Scan the records below and copy every line that contains the string "States".

===== SUPPLIED DATA

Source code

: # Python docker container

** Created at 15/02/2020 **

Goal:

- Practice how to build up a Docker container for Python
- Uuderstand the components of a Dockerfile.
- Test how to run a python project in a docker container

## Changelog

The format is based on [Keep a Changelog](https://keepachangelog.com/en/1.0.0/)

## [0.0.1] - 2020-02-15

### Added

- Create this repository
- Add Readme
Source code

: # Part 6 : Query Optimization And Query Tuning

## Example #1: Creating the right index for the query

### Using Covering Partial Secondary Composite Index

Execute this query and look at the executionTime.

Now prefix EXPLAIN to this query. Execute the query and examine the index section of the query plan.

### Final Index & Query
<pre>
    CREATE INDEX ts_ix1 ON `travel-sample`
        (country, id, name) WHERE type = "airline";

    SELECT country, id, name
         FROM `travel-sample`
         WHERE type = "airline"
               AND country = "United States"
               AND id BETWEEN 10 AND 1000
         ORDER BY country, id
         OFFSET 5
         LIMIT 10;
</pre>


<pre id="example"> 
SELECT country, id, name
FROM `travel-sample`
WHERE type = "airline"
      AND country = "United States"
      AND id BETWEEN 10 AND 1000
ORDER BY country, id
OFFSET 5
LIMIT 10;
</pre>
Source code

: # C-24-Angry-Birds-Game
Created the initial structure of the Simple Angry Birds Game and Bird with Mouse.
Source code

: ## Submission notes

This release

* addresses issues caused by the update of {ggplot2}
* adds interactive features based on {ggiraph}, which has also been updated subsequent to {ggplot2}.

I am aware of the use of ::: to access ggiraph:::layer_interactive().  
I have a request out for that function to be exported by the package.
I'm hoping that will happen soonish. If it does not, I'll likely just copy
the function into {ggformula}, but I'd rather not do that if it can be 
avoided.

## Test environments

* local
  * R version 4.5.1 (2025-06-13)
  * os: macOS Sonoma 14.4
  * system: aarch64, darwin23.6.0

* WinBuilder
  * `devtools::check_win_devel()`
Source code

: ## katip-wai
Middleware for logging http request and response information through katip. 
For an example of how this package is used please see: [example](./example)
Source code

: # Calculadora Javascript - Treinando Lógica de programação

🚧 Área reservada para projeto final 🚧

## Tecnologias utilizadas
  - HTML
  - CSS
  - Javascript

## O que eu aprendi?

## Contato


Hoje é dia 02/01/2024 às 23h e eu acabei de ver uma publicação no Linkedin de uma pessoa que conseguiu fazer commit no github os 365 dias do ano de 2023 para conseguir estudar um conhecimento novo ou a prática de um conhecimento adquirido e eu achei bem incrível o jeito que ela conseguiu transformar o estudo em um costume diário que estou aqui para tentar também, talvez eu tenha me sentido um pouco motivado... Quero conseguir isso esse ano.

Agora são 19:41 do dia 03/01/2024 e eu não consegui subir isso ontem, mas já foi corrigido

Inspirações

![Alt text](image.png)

==========

• _WRITTEN REPLY_:
               AND country = "United States"
      AND country = "United States"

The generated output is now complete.